5. Analysis of the Mortality Data from the Human Mortality Database

5.1. Description of the Data

The data employed in this study consist of the life tables of 30 European countries provided by [46]. The countries included in this study are Austria, Belarus, Belgium, the Czech Republic, Denmark, Estonia, Finland, France, Germany, Greece, Hungary, Iceland, Ireland, Israel, Italy, Latvia, Lithuania, Luxembourg, Nederland, Norway, Poland, Portugal, Russia, Slovakia, Slovenia, Spain, Sweden, Switzerland, the United Kingdom and Ukraine. The sample period covers 1990 to 2016 and the ages range from 0 to 109 years old. It should be noted that Ukraine and Russia have data only between 1990 and 2013 and 1990 and 2014, respectively. Therefore, the resampling methods are equally applied to these two countries by employing a different data set period. All the data for the male and female populations are studied separately. However, this database includes some countries with minimal populations or with missing values, thereby producing anomalous estimates of the parameters involved in the models. In particular, the populations that produce these types of anomalies are the male populations in Denmark, Slovenia and Slovakia, the female populations in Luxemburg, and both the male and female populations in Iceland. Therefore, the outcomes associated with these countries should be carefully considered.

The fitting is conducted by using [47]. The life tables were downloaded from [46] with the HMDHFDplus library [67]. This library allows us to obtain the data in the data.frame format by using the readHMDweb function, thereby simplifying the data treatment. The demography library [68] is also available and allows us to obtain the data but in this case, in matrix format.

5.2. Forecasting Abilities of the Models

In this section, we first analyze if the forecasting ability of the three models described in Section 3 is independent of the studied country or if, on the contrary, the forecasting ability depends on the idiosyncratic characteristics of each particular country.
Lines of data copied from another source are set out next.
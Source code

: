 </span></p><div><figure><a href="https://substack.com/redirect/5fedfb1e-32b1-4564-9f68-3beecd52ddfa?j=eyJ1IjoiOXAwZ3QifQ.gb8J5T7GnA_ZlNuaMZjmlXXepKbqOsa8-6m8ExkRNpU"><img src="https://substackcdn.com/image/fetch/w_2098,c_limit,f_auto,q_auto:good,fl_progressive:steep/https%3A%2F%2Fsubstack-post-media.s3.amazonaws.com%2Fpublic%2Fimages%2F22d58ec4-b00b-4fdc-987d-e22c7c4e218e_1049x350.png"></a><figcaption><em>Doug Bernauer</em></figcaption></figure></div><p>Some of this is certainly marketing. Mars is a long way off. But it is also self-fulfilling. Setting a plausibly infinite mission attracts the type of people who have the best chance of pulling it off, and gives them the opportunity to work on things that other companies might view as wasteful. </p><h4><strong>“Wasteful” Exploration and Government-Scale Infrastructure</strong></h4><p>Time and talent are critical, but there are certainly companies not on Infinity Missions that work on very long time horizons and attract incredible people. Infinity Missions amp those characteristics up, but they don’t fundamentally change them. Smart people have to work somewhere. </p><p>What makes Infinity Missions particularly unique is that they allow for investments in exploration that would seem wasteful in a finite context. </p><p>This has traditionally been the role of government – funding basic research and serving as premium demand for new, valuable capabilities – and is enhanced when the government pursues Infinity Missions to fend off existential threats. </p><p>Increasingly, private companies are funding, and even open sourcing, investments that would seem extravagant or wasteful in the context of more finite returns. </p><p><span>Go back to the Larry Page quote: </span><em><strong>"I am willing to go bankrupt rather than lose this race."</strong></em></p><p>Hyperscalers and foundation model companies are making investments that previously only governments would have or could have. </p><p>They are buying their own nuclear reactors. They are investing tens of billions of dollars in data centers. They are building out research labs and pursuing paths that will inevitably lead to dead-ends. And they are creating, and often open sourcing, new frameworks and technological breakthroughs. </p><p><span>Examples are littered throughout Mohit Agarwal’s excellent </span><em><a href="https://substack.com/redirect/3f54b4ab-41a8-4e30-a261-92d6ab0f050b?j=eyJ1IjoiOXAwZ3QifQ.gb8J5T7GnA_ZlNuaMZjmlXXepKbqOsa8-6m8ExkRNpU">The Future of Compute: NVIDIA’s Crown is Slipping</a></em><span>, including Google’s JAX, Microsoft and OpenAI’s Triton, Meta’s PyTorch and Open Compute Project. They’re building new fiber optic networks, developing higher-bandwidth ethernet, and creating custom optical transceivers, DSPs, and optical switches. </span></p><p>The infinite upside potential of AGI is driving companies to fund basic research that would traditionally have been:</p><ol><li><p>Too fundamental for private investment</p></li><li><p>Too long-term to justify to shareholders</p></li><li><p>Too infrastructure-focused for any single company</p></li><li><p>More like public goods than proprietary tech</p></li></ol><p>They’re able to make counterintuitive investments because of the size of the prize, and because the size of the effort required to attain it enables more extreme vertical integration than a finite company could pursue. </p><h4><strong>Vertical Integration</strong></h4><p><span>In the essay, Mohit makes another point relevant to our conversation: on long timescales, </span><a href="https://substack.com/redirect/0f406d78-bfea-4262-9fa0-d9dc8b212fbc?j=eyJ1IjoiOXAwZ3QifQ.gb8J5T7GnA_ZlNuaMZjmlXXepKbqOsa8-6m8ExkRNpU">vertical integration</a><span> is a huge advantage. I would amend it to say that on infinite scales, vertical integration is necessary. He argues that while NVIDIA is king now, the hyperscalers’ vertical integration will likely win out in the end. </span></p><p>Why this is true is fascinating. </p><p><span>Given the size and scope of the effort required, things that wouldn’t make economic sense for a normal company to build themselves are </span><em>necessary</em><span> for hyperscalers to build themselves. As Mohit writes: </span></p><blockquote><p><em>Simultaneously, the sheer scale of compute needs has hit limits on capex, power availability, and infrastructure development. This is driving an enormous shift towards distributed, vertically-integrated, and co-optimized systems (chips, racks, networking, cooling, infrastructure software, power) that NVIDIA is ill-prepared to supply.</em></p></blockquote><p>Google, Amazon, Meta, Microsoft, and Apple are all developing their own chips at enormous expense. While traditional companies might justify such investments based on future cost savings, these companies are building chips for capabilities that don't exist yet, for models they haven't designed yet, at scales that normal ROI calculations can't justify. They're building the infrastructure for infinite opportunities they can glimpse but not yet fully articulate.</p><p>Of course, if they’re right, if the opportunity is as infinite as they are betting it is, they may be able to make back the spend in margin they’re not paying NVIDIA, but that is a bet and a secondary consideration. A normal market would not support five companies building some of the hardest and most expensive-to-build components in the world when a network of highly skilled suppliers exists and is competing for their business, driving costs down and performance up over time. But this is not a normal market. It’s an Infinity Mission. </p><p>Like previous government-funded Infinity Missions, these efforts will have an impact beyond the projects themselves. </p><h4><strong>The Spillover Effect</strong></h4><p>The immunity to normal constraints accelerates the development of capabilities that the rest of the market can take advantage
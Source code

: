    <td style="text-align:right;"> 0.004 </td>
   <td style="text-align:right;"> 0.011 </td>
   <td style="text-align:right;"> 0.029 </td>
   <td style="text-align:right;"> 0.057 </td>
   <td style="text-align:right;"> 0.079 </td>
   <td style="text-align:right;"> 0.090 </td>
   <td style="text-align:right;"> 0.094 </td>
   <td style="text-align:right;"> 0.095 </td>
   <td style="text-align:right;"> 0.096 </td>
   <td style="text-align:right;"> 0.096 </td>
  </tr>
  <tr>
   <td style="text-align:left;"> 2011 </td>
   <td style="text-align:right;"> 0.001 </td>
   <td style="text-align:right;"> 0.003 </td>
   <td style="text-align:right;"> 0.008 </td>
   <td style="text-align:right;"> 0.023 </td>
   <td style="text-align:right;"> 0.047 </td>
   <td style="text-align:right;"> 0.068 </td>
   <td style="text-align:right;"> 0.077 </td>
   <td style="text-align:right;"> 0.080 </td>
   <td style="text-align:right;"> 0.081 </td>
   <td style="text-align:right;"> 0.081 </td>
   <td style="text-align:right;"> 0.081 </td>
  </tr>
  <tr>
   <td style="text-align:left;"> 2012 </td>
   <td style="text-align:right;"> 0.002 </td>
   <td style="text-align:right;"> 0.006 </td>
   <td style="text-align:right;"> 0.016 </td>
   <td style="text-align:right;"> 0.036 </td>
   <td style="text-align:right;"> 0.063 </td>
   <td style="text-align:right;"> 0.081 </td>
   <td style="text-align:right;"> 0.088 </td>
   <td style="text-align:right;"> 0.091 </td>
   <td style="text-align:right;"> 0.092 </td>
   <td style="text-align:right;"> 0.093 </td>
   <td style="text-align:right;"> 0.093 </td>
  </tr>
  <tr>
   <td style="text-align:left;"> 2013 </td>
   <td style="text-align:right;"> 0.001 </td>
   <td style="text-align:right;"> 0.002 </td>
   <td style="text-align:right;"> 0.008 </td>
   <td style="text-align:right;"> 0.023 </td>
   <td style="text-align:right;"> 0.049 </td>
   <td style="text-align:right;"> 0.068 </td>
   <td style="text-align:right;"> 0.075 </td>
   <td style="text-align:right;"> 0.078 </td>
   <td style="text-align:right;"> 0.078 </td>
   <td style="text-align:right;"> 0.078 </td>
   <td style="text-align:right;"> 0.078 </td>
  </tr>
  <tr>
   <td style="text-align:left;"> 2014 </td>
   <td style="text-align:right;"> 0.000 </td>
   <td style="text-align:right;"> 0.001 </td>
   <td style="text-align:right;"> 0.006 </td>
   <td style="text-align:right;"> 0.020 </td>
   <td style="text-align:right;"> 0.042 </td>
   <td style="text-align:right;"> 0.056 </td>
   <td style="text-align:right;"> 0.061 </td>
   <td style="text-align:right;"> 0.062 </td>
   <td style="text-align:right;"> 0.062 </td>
Second, we analyze whether the results are robust to the measure and the technique used to quantify the forecasting ability of the models. Therefore, we apply the resampling methods explained in Section 3, and for each method, we calculate all the forecasting accuracy measures described in Section 4.

Finally, the cobweb graph or radar graph compares the forecasting ability of the three mortality models. In each vertex, we represent the number of countries for which a model outperforms the other two competing models according to the given goodness-of-fit/forecasting criterion. Therefore, the best model tends to take an outer position in the cobweb, which signal that this model has produced better forecasts for more countries independent of the method employed to measure the forecasting ability of the model. The application used to draw these graphs is the R package fmsb [69]. The resampling methods are applied to evaluate the prediction ability of each European country for their male and female populations. Futhermore, we have incorporated an individual analysis of the considered European countries in Appendix A. Figure A1, Figure A2, Figure A3, Figure A4, Figure A5 and Figure A6 display the values of the Sum Squared Errors (SSE) and Mean Absolute Errors (MAE) measures in all European countries and for each resampling method by applying every model considered in the paper, namely, the unifactorial Lee-Carter (LC1), bifactorial Lee-Carter (LC2) and bifactorial Lee-Carter with orthogonalized parameters (LC2-O) models.

5.3. Hold-Out

The steps followed to apply the hold-out method to mortality models are the following.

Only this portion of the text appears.